**The task**
With the pictures excluded, retype the records that follow exactly.

**Exercise material**
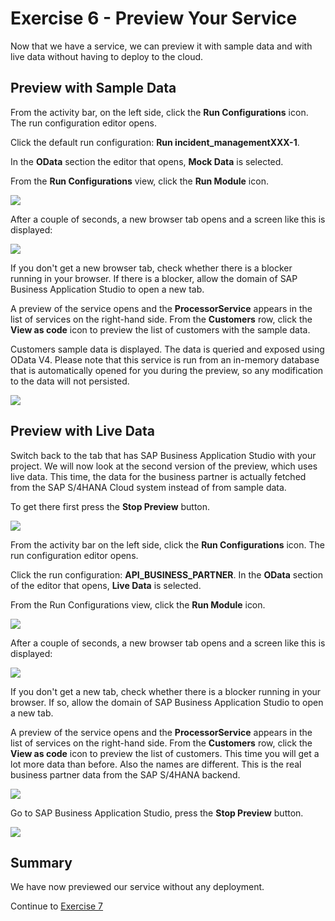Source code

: # Exercise 6 - Preview Your Service

Now that we have a service, we can preview it with sample data and with live data without having to deploy to the cloud. 

## Preview with Sample Data

From the activity bar, on the left side, click the **Run Configurations** icon.
The run configuration editor opens.

Click the default run configuration: **Run incident_managementXXX-1**.

In the **OData** section the editor that opens, **Mock Data** is selected.

From the **Run Configurations** view, click the **Run Module** icon.

![](/exercises/Ex6/images/runwithmock.png)

After a couple of seconds, a new browser tab opens and a screen like this is displayed:

![](/exercises/Ex6/images/previewlaunchpad.png) 

If you don't get a new browser tab, check whether there is a blocker running in your browser. If there is a blocker, allow the domain of SAP Business Application Studio to open a new tab.

A preview of the service opens and the **ProcessorService** appears in the list of services on the right-hand side.
From the **Customers** row, click the **View as code** icon to preview the list of customers with the sample data.

Customers sample data is displayed.
The data is queried and exposed using OData V4. Please note that this service is run from an in-memory database that is automatically opened for you during the preview, so any modification to the data will not persisted.

![](/exercises/Ex6/images/customermockresults.png)  


## Preview with Live Data

Switch back to the tab that has SAP Business Application Studio with your project. We will now look at the second version of the preview, which uses live data. This time, the data for the business partner is actually fetched from the SAP S/4HANA Cloud system instead of from sample data.

To get there first press the **Stop Preview** button.

![](/exercises/Ex6/images/stoppreview.png)  

From the activity bar on the left side, click the **Run Configurations** icon.
The run configuration editor opens.

Click the run configuration: **API_BUSINESS_PARTNER**.
In the **OData** section of the editor that opens, **Live Data** is selected.

From the Run Configurations view, click the **Run Module** icon.

![](/exercises/Ex6/images/runlive.png)

After a couple of seconds, a new browser tab opens and a screen like this is displayed:

![](/exercises/Ex6/images/previewlaunchpad.png) 

If you don't get a new tab, check whether there is a blocker running in your browser. If so, allow the domain of SAP Business Application Studio to open a new tab.

A preview of the service opens and the **ProcessorService** appears in the list of services on the right-hand side.
From the **Customers** row, click the **View as code** icon to preview the list of customers.
This time you will get a lot more data than before. Also the names are different. This is the real business partner data from the SAP S/4HANA backend.

![](/exercises/Ex6/images/customerliveresults.png)  

Go to SAP Business Application Studio, press the **Stop Preview** button.

![](/exercises/Ex6/images/stoppreview.png)  



## Summary
We have now previewed our service without any deployment.

Continue to [Exercise 7](../Ex7/README.md)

**Answer below**
Source code

: # Exercise 6 - Preview Your Service

Now that we have a service, we can preview it with sample data and with live data without having to deploy to the cloud. 

## Preview with Sample Data

From the activity bar, on the left side, click the **Run Configurations** icon.
The run configuration editor opens.

Click the default run configuration: **Run incident_managementXXX-1**.

In the **OData** section the editor that opens, **Mock Data** is selected.

From the **Run Configurations** view, click the **Run Module** icon.

![](/exercises/Ex6/images/runwithmock.png)

After a couple of seconds, a new browser tab opens and a screen like this is displayed:

![](/exercises/Ex6/images/previewlaunchpad.png) 

If you don't get a new browser tab, check whether there is a blocker running in your browser. If there is a blocker, allow the domain of SAP Business Application Studio to open a new tab.

A preview of the service opens and the **ProcessorService** appears in the list of services on the right-hand side.
From the **Customers** row, click the **View as code** icon to preview the list of customers with the sample data.

Customers sample data is displayed.
The data is queried and exposed using OData V4. Please note that this service is run from an in-memory database that is automatically opened for you during the preview, so any modification to the data will not persisted.

![](/exercises/Ex6/images/customermockresults.png)  


## Preview with Live Data

Switch back to the tab that has SAP Business Application Studio with your project. We will now look at the second version of the preview, which uses live data. This time, the data for the business partner is actually fetched from the SAP S/4HANA Cloud system instead of from sample data.

To get there first press the **Stop Preview** button.

![](/exercises/Ex6/images/stoppreview.png)  

From the activity bar on the left side, click the **Run Configurations** icon.
The run configuration editor opens.

Click the run configuration: **API_BUSINESS_PARTNER**.
In the **OData** section of the editor that opens, **Live Data** is selected.

From the Run Configurations view, click the **Run Module** icon.

![](/exercises/Ex6/images/runlive.png)

After a couple of seconds, a new browser tab opens and a screen like this is displayed:

![](/exercises/Ex6/images/previewlaunchpad.png) 

If you don't get a new tab, check whether there is a blocker running in your browser. If so, allow the domain of SAP Business Application Studio to open a new tab.

A preview of the service opens and the **ProcessorService** appears in the list of services on the right-hand side.
From the **Customers** row, click the **View as code** icon to preview the list of customers.
This time you will get a lot more data than before. Also the names are different. This is the real business partner data from the SAP S/4HANA backend.

![](/exercises/Ex6/images/customerliveresults.png)  

Go to SAP Business Application Studio, press the **Stop Preview** button.

![](/exercises/Ex6/images/stoppreview.png)  



## Summary
We have now previewed our service without any deployment.

Continue to [Exercise 7](../Ex7/README.md)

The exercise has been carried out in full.